Because of clashes between police and protesters during the past two May Days, businesses are hoping not to be caught in the crossfire once again this year.
Mod Pizza will have extra staff to be on standby Thursday to protect their storefront in case demonstrations turn violent.
“We definitely need to man up and watch out,” manager Sal Lavacca said.
Their patio chairs and tables will go inside so they can’t be used as weapons but they already know May Day will cost them.
“It’s a very expensive day — more staff, less customers; they are fearing the worst so they stay away,” Lavacca said.
“I know a lot of people are trying to avoid downtown. Definitely don’t want to be in the way of potential riots,” Maria Hayhow said.
It’s not just businesses and police who are gearing up. Seattle Central Community College has canceled all Thursday night classes so students don’t have to navigate through potential chaos.
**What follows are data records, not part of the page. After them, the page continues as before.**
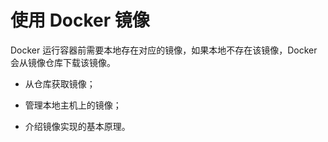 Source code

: # 使用 Docker 镜像
Docker 运行容器前需要本地存在对应的镜像，如果本地不存在该镜像，Docker 会从镜像仓库下载该镜像。
*   从仓库获取镜像；
    
*   管理本地主机上的镜像；
    
*   介绍镜像实现的基本原理。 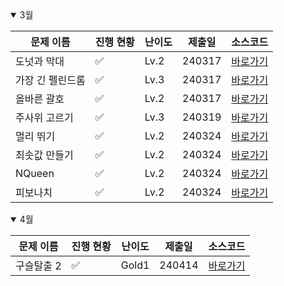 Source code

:<details open>
<summary>3월</summary>

| 문제 이름        | 진행 현황            | 난이도 | 제출일 | 소스코드                     |
| ---------------- | -------------------- | ------ | ------ | ---------------------------- |
| 도넛과 막대 | :white_check_mark:  | Lv.2   |    240317    | [바로가기](2024_03/Sol_도넛과막대그래프.java) |
| 가장 긴 펠린드롬 | :white_check_mark:  | Lv.3   |     240317   | [바로가기](2024_03/Sol_가장긴펠린드롬.java) |
| 올바른 괄호      | :white_check_mark:   | Lv.2   |     240317   | [바로가기](2024_03/Sol_올바른문자열.java) |
| 주사위 고르기      | :white_check_mark:   | Lv.3   |   240319     | [바로가기](2024_03/Sol_주사위고르기.java) |
| 멀리 뛰기      | :white_check_mark:   | Lv.2   |   240324     | [바로가기](2024_03/Sol_멀리뛰기.java) |
| 최솟값 만들기 | :white_check_mark:   | Lv.2  |   240324     | [바로가기](2024_03/Sol_최소값만들기.java) |
| NQueen | :white_check_mark:   | Lv.2  |   240324     | [바로가기](2024_03/피보나치수.c) |
| 피보나치 | :white_check_mark:   | Lv.2  |   240324     | [바로가기](2024_03/Nqueen.cpp) |
</details>

<details open>

<summary>4월</summary>

| 문제 이름  | 진행 현황          | 난이도 | 제출일 | 소스코드                                     |
| ---------- | ------------------ | ------ | ------ | -------------------------------------------- |
| 구슬탈출 2 | :white_check_mark: | Gold1  | 240414 | [바로가기](2024_04/Sol_13460_구슬탈출2.java) |

</details>


<!-- :white_large_square: :white_check_mark: -->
Seattle police tell Q13FOX News that they are picking up more chatter from self-proclaimed anarchist groups promising to disrupt traffic. Officers say they will only step in if the crowd gets out of hand.
But outspoken Seattle City Councilwoman Kshama Sawant has her eye on the police. She released a statement on Wednesday night, which reads in part.
“The Seattle Police are acting in a repressive, anti-democratic manner along with the corporate owned mass media who are attempting to whip up a polarized state of fear. The Seattle Police have an unfortunate track record of violence and cracking down on activists and using pepper spray indiscriminately (including on journalists), which has been rampant during prior May Day events.
“I appeal to those young people and activists who are protesting the Youth Detention center to not fall into the trap of the police and instead act in a peaceful manner and join the mass, non-violent demonstration for immigrant and workers’ rights.”
City Councilman Bruce Harrell, chairman of the council’s Public Safety Committee, is staying away from pointing fingers. His spokesperson on Wednesday said that Harrell’s focus was to work with the Seattle Police Department to make sure May Day is safe, peaceful and constitutional.